The story starts in 1952 with a new graduate student from France arriving at the Northwestern University with the intent of obtaining graduate degrees in electrical engineering. His name was Jacques Denavit. Although he had originally hoped to do research on some microwave project, like many others, he found it necessary to seek financial support and he was guided to approach Professor Richard S. Hartenberg in the mechanical engineering department. From this first meeting grew a lifelong friendship during which Denavit received both his M.S. and his Ph.D. degrees in ME, the world received several seminal papers and a historic book, and a new notation and a transformation matrix analysis method were introduced which opened the door to the systematic description, and the kinematic and dynamic analyses of three-dimensional, articulated, rigid-body systems. After a short delay to serve a requirement in the French military, Denavit returned to join the ME faculty at the Northwestern University.

In 1960, Professor Denavit and Professor Hartenberg were awarded the first NSF research grant in the field of kinematics. The goal of this grant was to advance the Denavit–Hartenberg notation and to study how this could be developed into a numerical analysis tool for use with digital computers. Fortunately, in the summer of 1961, Northwestern University acquired an IBM 709 digital computer (the last of the large vacuum tube computers) from the Boeing airplane company as Boeing upgraded to an IBM 7094 system (the first of the new transistorized computers). This IBM 709 system had an amazing 32,768 words (128 kb) of 32-bit RAM memory and was programed by punched cards in the new FORTRAN II language; it was an amazing machine for its day, but really not as powerful as today's hand calculators. Still, it was far ahead of the IBM 650 system which it replaced.

Also, another new graduate student, John J. Uicker, arrived in the fall of 1961, who knew nothing of computers or of matrix algebra. However, during the next 4 years he overcame both of these shortcomings and he had general computer programs operating for displacement, velocity, acceleration, static force, and dynamic force analysis, as well as small amplitude vibration analysis of rigid-body systems.

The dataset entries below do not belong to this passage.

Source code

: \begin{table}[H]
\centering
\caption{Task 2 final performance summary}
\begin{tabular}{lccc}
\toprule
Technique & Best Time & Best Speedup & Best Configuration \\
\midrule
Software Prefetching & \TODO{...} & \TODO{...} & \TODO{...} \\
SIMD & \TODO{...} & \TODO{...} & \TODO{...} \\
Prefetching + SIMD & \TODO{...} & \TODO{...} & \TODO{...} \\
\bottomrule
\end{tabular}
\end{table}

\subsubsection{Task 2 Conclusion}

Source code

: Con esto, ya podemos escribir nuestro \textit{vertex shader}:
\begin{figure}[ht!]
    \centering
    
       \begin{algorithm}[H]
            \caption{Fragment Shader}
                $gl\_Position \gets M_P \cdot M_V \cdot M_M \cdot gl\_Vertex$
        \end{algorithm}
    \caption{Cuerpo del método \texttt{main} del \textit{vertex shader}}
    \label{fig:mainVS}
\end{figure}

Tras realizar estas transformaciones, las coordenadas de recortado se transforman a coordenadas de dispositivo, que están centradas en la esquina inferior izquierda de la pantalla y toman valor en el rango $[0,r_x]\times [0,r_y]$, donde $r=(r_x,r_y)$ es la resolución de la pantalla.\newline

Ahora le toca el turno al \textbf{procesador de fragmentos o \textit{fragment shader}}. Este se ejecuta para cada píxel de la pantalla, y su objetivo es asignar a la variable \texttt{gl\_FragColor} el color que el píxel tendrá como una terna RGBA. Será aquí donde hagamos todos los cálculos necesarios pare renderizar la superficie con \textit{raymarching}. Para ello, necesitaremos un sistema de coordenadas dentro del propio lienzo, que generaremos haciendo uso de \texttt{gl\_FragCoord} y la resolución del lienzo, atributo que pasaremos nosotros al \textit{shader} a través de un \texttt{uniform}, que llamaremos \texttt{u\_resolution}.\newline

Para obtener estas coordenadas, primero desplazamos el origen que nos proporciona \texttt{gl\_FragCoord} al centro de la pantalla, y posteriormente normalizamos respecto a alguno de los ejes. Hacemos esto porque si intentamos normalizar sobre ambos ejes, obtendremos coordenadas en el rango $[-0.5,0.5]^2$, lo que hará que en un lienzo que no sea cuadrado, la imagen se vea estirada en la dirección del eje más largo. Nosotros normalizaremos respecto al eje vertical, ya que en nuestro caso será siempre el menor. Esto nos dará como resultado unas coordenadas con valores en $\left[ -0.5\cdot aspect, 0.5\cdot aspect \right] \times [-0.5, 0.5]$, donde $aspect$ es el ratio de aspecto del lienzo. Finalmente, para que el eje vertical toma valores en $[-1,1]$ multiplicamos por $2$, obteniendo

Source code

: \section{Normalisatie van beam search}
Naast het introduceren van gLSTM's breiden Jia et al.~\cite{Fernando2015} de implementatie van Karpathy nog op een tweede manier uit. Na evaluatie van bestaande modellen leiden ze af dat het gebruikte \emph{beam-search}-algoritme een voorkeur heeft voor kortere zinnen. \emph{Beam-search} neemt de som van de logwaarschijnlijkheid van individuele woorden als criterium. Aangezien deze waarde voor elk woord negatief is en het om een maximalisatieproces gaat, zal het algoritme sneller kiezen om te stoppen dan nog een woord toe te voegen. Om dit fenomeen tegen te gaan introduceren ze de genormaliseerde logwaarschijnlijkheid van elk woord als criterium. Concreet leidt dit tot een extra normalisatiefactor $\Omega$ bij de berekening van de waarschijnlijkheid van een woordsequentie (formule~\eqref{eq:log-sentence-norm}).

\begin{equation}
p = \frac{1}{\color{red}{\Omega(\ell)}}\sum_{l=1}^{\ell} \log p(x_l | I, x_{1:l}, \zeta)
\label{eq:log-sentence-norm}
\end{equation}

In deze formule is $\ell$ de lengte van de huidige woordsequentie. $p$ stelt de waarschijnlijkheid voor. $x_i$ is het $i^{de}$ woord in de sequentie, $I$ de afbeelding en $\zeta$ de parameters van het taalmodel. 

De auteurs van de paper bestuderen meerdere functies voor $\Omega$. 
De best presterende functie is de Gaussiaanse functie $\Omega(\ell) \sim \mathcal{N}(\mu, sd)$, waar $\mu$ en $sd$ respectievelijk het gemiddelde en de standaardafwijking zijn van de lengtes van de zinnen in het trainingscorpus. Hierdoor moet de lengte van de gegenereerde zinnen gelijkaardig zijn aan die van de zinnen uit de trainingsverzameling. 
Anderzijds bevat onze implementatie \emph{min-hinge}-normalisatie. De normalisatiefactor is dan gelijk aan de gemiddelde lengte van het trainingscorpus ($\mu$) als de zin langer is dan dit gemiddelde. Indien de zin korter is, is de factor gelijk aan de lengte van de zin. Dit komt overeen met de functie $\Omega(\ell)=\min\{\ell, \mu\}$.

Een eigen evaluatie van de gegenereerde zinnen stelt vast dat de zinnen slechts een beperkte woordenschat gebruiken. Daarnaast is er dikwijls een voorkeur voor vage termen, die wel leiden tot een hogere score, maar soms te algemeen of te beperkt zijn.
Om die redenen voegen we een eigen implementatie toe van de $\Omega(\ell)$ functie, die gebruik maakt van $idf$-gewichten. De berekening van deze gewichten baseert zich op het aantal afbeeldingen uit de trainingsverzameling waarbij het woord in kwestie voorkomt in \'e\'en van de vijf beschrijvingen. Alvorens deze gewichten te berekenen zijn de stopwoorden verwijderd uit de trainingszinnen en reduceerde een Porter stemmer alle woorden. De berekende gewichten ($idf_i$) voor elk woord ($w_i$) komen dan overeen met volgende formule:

One might say that these were among the initial roots of numerical multibody dynamics. Also, during that 4-year span, Uicker met two more people who are important to the continuation of our story. First, Denavit learned of another young student by the name of Milton A. Chace who was pursuing very parallel research for his graduate degrees under Professor Joseph Shigley at the University of Michigan. Chace visited Northwestern for a few days, and he and Uicker became the best of personal friends and also the strongest of professional rivals, each determined to prove that his approach was superior, Chace with vector algebra and Uicker with matrix algebra. The other meeting of importance was with Professor Donald F. Livermore of the University of Wisconsin faculty, who came to the Northwestern University to complete his Ph.D. under Professor Denavit and Professors Hartenberg, and who extended the matrix method to include the search for static equilibrium on systems of the complexity of automobile suspensions. Uicker and Livermore shared an office and worked together in the programing of this equilibrium search software, becoming very close friends.

In 1964, Chace completed his doctoral degree at the University of Michigan and joined a group within IBM Corporation in Rochester, MN, which was releasing the first general software for the analysis of three-dimensional rigid-body devices. The program was based on Chace's M.S. thesis and was named Kinematic Analysis Method (KAM). However, in 1967, Chace left that position with IBM and joined the faculty at the University of Michigan.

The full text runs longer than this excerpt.